(Records from a dataset)
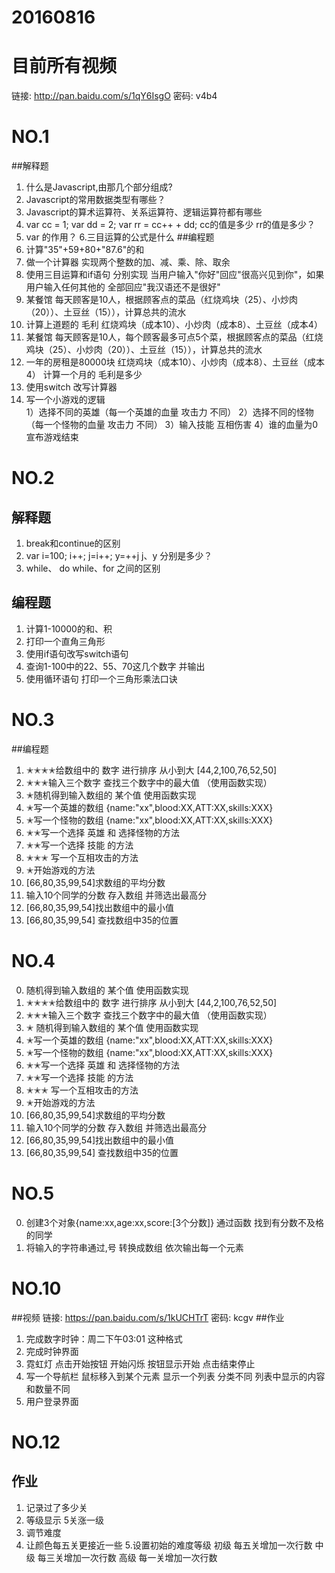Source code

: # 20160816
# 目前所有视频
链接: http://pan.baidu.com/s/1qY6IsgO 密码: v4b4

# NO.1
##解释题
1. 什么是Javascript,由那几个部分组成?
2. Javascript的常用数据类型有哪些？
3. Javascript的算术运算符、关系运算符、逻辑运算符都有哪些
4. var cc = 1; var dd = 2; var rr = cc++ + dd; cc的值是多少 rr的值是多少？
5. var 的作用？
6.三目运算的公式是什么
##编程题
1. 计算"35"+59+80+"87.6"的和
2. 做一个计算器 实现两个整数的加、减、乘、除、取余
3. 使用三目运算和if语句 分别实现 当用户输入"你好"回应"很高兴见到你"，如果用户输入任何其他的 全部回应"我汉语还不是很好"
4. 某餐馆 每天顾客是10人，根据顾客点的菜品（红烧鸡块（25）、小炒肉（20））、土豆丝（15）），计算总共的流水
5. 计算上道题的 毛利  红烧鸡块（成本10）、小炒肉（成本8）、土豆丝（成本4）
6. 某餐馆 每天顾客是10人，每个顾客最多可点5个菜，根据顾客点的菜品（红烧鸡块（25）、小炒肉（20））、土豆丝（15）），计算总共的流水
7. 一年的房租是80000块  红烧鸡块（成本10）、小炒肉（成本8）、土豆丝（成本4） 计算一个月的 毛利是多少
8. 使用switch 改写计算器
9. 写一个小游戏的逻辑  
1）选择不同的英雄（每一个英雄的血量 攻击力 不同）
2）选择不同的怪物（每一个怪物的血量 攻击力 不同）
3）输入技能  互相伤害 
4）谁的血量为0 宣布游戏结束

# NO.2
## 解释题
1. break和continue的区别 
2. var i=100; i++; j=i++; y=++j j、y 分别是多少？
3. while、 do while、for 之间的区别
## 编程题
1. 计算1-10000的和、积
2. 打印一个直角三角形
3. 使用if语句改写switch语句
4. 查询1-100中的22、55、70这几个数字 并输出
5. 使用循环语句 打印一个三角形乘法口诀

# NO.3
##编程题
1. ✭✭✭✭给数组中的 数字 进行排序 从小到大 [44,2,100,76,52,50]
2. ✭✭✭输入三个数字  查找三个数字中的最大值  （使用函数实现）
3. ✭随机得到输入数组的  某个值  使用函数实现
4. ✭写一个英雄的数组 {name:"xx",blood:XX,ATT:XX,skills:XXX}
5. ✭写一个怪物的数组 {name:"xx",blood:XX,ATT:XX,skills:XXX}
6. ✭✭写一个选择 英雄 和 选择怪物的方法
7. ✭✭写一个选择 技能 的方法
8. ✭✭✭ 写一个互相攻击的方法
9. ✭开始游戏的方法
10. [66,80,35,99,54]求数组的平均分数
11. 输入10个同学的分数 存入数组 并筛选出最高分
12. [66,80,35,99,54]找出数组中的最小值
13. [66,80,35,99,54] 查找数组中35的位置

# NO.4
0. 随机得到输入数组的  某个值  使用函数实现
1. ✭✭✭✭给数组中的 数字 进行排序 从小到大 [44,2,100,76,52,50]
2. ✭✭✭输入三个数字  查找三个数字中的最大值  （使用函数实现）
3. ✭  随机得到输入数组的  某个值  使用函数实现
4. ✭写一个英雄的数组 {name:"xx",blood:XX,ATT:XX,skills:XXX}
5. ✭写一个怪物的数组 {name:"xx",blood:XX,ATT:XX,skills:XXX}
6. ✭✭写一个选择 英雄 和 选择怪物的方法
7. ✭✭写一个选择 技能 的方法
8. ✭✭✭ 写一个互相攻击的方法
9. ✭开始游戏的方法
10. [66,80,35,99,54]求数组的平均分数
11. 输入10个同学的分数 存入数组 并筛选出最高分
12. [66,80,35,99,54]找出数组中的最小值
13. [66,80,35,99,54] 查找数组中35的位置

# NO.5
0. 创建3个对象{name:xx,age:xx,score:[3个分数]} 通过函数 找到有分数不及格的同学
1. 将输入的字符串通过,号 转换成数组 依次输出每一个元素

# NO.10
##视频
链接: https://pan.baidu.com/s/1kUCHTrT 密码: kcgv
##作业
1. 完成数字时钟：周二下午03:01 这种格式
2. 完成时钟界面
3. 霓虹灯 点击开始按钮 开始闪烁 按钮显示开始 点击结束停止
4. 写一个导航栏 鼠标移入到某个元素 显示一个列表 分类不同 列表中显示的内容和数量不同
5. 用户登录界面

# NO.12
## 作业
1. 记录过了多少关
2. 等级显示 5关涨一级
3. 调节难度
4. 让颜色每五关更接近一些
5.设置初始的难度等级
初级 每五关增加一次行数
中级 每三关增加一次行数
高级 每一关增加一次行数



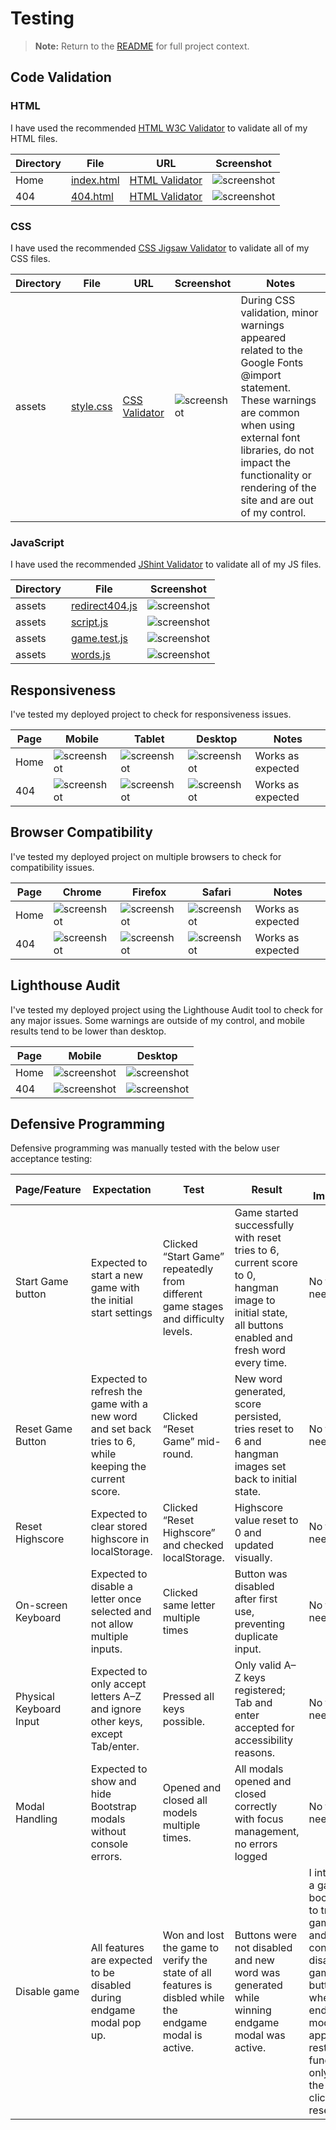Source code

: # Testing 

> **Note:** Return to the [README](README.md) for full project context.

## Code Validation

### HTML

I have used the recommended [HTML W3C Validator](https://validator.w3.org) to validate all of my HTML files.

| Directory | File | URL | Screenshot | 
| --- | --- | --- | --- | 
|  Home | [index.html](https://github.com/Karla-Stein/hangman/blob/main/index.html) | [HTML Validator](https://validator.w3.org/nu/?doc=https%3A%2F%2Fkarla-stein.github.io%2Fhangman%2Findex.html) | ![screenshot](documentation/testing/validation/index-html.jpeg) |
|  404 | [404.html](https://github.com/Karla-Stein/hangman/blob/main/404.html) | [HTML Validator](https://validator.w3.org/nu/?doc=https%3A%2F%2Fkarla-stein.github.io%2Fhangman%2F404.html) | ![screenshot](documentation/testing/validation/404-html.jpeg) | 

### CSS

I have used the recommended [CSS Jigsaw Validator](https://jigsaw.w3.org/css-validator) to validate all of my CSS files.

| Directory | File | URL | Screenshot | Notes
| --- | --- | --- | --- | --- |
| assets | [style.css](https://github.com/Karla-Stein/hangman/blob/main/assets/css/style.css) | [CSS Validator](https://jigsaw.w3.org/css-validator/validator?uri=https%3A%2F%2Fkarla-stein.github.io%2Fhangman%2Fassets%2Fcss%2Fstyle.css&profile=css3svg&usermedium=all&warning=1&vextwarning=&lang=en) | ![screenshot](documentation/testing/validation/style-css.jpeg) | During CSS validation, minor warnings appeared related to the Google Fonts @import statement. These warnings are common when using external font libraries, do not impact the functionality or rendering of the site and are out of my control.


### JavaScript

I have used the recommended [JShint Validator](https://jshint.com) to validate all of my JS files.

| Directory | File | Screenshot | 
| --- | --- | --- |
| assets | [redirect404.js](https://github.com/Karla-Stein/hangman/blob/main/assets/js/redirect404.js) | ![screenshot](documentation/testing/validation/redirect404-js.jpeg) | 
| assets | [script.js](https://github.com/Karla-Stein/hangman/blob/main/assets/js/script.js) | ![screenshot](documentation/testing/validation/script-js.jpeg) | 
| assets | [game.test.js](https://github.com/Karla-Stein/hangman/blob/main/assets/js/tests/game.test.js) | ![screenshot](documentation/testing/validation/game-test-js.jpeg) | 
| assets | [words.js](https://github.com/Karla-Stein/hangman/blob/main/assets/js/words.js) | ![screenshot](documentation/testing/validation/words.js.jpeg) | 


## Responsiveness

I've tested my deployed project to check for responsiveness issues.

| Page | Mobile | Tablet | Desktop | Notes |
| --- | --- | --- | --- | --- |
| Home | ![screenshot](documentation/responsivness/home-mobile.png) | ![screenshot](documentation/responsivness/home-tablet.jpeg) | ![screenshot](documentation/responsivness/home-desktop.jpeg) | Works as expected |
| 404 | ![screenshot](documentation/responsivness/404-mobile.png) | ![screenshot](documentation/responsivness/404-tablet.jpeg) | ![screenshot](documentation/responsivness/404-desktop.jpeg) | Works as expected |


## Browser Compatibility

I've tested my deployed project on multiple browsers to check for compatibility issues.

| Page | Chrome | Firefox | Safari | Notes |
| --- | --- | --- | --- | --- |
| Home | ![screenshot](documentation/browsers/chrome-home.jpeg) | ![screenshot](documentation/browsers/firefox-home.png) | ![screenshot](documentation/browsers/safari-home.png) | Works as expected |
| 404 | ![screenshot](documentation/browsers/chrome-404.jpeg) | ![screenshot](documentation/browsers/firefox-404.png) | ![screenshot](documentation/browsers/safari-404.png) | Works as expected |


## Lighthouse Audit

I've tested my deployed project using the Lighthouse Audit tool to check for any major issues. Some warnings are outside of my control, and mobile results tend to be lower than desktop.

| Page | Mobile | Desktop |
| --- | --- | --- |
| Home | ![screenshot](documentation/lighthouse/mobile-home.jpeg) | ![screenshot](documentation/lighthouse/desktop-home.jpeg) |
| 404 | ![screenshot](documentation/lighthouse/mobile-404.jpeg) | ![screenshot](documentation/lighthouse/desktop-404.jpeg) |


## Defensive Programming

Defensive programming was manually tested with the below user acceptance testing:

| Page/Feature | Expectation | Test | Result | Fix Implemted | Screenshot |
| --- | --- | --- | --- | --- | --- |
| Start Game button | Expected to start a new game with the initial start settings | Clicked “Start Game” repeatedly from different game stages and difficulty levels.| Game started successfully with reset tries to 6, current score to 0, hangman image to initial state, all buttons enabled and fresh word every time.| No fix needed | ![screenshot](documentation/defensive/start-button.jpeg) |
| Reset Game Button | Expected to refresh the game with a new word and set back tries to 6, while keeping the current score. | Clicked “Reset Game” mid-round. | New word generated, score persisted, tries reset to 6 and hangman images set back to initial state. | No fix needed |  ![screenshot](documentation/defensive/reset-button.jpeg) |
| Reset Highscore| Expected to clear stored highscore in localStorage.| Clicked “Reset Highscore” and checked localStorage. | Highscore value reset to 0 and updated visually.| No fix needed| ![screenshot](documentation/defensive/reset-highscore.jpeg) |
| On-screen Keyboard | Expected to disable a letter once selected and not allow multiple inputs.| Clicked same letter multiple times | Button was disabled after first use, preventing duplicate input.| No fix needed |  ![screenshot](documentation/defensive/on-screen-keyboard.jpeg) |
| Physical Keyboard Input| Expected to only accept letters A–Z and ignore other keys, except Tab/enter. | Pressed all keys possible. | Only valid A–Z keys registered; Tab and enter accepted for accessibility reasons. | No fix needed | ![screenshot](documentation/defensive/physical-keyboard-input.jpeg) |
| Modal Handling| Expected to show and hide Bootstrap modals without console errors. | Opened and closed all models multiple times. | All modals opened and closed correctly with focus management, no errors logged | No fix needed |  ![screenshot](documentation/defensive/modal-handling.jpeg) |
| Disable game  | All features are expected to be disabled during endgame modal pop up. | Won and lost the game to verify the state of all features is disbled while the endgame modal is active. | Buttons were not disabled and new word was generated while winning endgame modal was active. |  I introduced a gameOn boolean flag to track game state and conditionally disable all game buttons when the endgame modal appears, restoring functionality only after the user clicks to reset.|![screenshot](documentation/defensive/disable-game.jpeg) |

### What to work on
Go through the entries and copy each line holding the string "使用函数实现".

### Solution to the exercise
2. ✭✭✭输入三个数字  查找三个数字中的最大值  （使用函数实现）
3. ✭随机得到输入数组的  某个值  使用函数实现
0. 随机得到输入数组的  某个值  使用函数实现
2. ✭✭✭输入三个数字  查找三个数字中的最大值  （使用函数实现）
3. ✭  随机得到输入数组的  某个值  使用函数实现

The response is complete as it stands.